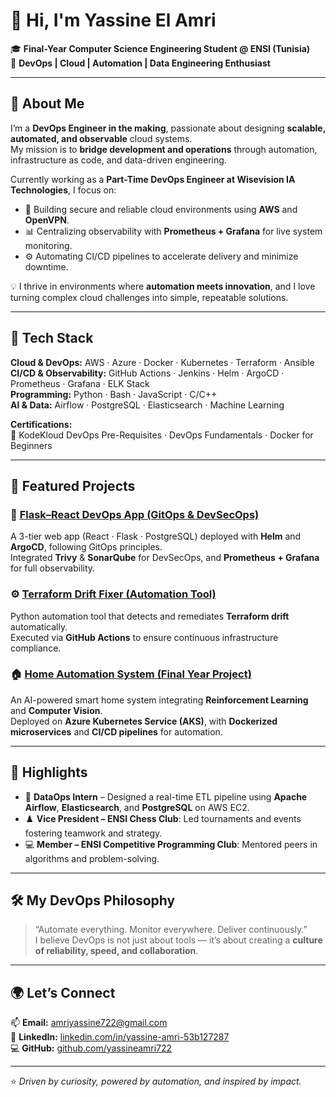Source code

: # 👋 Hi, I'm Yassine El Amri  

🎓 **Final-Year Computer Science Engineering Student @ ENSI (Tunisia)**  
🚀 **DevOps | Cloud | Automation | Data Engineering Enthusiast**  

---

## 💫 About Me  

I’m a **DevOps Engineer in the making**, passionate about designing **scalable, automated, and observable** cloud systems.  
My mission is to **bridge development and operations** through automation, infrastructure as code, and data-driven engineering.  

Currently working as a **Part-Time DevOps Engineer at Wisevision IA Technologies**, I focus on:
- 🧩 Building secure and reliable cloud environments using **AWS** and **OpenVPN**.  
- 📊 Centralizing observability with **Prometheus + Grafana** for live system monitoring.  
- ⚙️ Automating CI/CD pipelines to accelerate delivery and minimize downtime.  

💡 I thrive in environments where **automation meets innovation**, and I love turning complex cloud challenges into simple, repeatable solutions.

---

## 🧠 Tech Stack

**Cloud & DevOps:** AWS · Azure · Docker · Kubernetes · Terraform · Ansible  
**CI/CD & Observability:** GitHub Actions · Jenkins · Helm · ArgoCD · Prometheus · Grafana · ELK Stack  
**Programming:** Python · Bash · JavaScript · C/C++  
**AI & Data:** Airflow · PostgreSQL · Elasticsearch · Machine Learning  

**Certifications:**  
🧾 KodeKloud DevOps Pre-Requisites · DevOps Fundamentals · Docker for Beginners  

---

## 🚀 Featured Projects  

### 🧱 [Flask–React DevOps App (GitOps & DevSecOps)](https://github.com/yassineamri722/flask-react-devops-app)
A 3-tier web app (React · Flask · PostgreSQL) deployed with **Helm** and **ArgoCD**, following GitOps principles.  
Integrated **Trivy** & **SonarQube** for DevSecOps, and **Prometheus + Grafana** for full observability.

### ⚙️ [Terraform Drift Fixer (Automation Tool)](https://github.com/yassineamri722/terraform-drift-agent)
Python automation tool that detects and remediates **Terraform drift** automatically.  
Executed via **GitHub Actions** to ensure continuous infrastructure compliance.

### 🏠 [Home Automation System (Final Year Project)](https://github.com/yassineamri722/HomeAutomationSystem-master)
An AI-powered smart home system integrating **Reinforcement Learning** and **Computer Vision**.  
Deployed on **Azure Kubernetes Service (AKS)**, with **Dockerized microservices** and **CI/CD pipelines** for automation.  

---

## 🌟 Highlights  

- 🔧 **DataOps Intern** – Designed a real-time ETL pipeline using **Apache Airflow**, **Elasticsearch**, and **PostgreSQL** on AWS EC2.  
- ♟️ **Vice President – ENSI Chess Club**: Led tournaments and events fostering teamwork and strategy.  
- 💻 **Member – ENSI Competitive Programming Club**: Mentored peers in algorithms and problem-solving.  

---

## 🛠️ My DevOps Philosophy  

> “Automate everything. Monitor everywhere. Deliver continuously.”  
> I believe DevOps is not just about tools — it’s about creating a **culture of reliability, speed, and collaboration**.

---

## 🌍 Let’s Connect  

📫 **Email:** [amriyassine722@gmail.com](mailto:amriyassine722@gmail.com)  
💼 **LinkedIn:** [linkedin.com/in/yassine-amri-53b127287](https://www.linkedin.com/in/yassine-amri-53b127287)  
💻 **GitHub:** [github.com/yassineamri722](https://github.com/yassineamri722)

---

⭐️ *Driven by curiosity, powered by automation, and inspired by impact.*

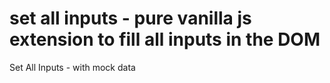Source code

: # set all inputs - pure vanilla js extension to fill all inputs in the DOM

Set All Inputs - with mock data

# # # #

• What the task requires
Reproduce the material exactly; omit the pictures.

• Solution to this exercise
Source code

: # 👋 Hi, I'm Yassine El Amri  

🎓 **Final-Year Computer Science Engineering Student @ ENSI (Tunisia)**  
🚀 **DevOps | Cloud | Automation | Data Engineering Enthusiast**  

---

## 💫 About Me  

I’m a **DevOps Engineer in the making**, passionate about designing **scalable, automated, and observable** cloud systems.  
My mission is to **bridge development and operations** through automation, infrastructure as code, and data-driven engineering.  

Currently working as a **Part-Time DevOps Engineer at Wisevision IA Technologies**, I focus on:
- 🧩 Building secure and reliable cloud environments using **AWS** and **OpenVPN**.  
- 📊 Centralizing observability with **Prometheus + Grafana** for live system monitoring.  
- ⚙️ Automating CI/CD pipelines to accelerate delivery and minimize downtime.  

💡 I thrive in environments where **automation meets innovation**, and I love turning complex cloud challenges into simple, repeatable solutions.

---

## 🧠 Tech Stack

**Cloud & DevOps:** AWS · Azure · Docker · Kubernetes · Terraform · Ansible  
**CI/CD & Observability:** GitHub Actions · Jenkins · Helm · ArgoCD · Prometheus · Grafana · ELK Stack  
**Programming:** Python · Bash · JavaScript · C/C++  
**AI & Data:** Airflow · PostgreSQL · Elasticsearch · Machine Learning  

**Certifications:**  
🧾 KodeKloud DevOps Pre-Requisites · DevOps Fundamentals · Docker for Beginners  

---

## 🚀 Featured Projects  

### 🧱 [Flask–React DevOps App (GitOps & DevSecOps)](https://github.com/yassineamri722/flask-react-devops-app)
A 3-tier web app (React · Flask · PostgreSQL) deployed with **Helm** and **ArgoCD**, following GitOps principles.  
Integrated **Trivy** & **SonarQube** for DevSecOps, and **Prometheus + Grafana** for full observability.

### ⚙️ [Terraform Drift Fixer (Automation Tool)](https://github.com/yassineamri722/terraform-drift-agent)
Python automation tool that detects and remediates **Terraform drift** automatically.  
Executed via **GitHub Actions** to ensure continuous infrastructure compliance.

### 🏠 [Home Automation System (Final Year Project)](https://github.com/yassineamri722/HomeAutomationSystem-master)
An AI-powered smart home system integrating **Reinforcement Learning** and **Computer Vision**.  
Deployed on **Azure Kubernetes Service (AKS)**, with **Dockerized microservices** and **CI/CD pipelines** for automation.  

---

## 🌟 Highlights  

- 🔧 **DataOps Intern** – Designed a real-time ETL pipeline using **Apache Airflow**, **Elasticsearch**, and **PostgreSQL** on AWS EC2.  
- ♟️ **Vice President – ENSI Chess Club**: Led tournaments and events fostering teamwork and strategy.  
- 💻 **Member – ENSI Competitive Programming Club**: Mentored peers in algorithms and problem-solving.  

---

## 🛠️ My DevOps Philosophy  

> “Automate everything. Monitor everywhere. Deliver continuously.”  
> I believe DevOps is not just about tools — it’s about creating a **culture of reliability, speed, and collaboration**.

---

## 🌍 Let’s Connect  

📫 **Email:** [amriyassine722@gmail.com](mailto:amriyassine722@gmail.com)  
💼 **LinkedIn:** [linkedin.com/in/yassine-amri-53b127287](https://www.linkedin.com/in/yassine-amri-53b127287)  
💻 **GitHub:** [github.com/yassineamri722](https://github.com/yassineamri722)

---

⭐️ *Driven by curiosity, powered by automation, and inspired by impact.*

Source code

: # set all inputs - pure vanilla js extension to fill all inputs in the DOM

Set All Inputs - with mock data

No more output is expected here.